Print the listing in full, keeping every line exactly as it is.
[Opening DATA TO PROCESS section]
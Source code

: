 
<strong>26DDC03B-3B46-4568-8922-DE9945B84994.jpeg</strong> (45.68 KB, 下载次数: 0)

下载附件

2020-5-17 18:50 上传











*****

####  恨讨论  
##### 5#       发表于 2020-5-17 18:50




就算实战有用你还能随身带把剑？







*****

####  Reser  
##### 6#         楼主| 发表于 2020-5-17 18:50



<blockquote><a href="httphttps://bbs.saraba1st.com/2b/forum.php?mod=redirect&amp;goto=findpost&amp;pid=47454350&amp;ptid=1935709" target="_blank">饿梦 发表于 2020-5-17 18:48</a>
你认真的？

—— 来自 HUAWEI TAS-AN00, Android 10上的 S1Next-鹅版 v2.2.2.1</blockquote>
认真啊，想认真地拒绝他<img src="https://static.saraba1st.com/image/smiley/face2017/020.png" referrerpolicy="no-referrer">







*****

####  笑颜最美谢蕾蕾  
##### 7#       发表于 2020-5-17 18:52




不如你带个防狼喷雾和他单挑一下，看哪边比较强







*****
[Closing DATA TO PROCESS section]
_WRITTEN SOLUTION_:
Source code

: 
<strong>26DDC03B-3B46-4568-8922-DE9945B84994.jpeg</strong> (45.68 KB, 下载次数: 0)

下载附件

2020-5-17 18:50 上传











*****

####  恨讨论  
##### 5#       发表于 2020-5-17 18:50




就算实战有用你还能随身带把剑？







*****

####  Reser  
##### 6#         楼主| 发表于 2020-5-17 18:50



<blockquote><a href="httphttps://bbs.saraba1st.com/2b/forum.php?mod=redirect&amp;goto=findpost&amp;pid=47454350&amp;ptid=1935709" target="_blank">饿梦 发表于 2020-5-17 18:48</a>
你认真的？

—— 来自 HUAWEI TAS-AN00, Android 10上的 S1Next-鹅版 v2.2.2.1</blockquote>
认真啊，想认真地拒绝他<img src="https://static.saraba1st.com/image/smiley/face2017/020.png" referrerpolicy="no-referrer">







*****

####  笑颜最美谢蕾蕾  
##### 7#       发表于 2020-5-17 18:52




不如你带个防狼喷雾和他单挑一下，看哪边比较强







*****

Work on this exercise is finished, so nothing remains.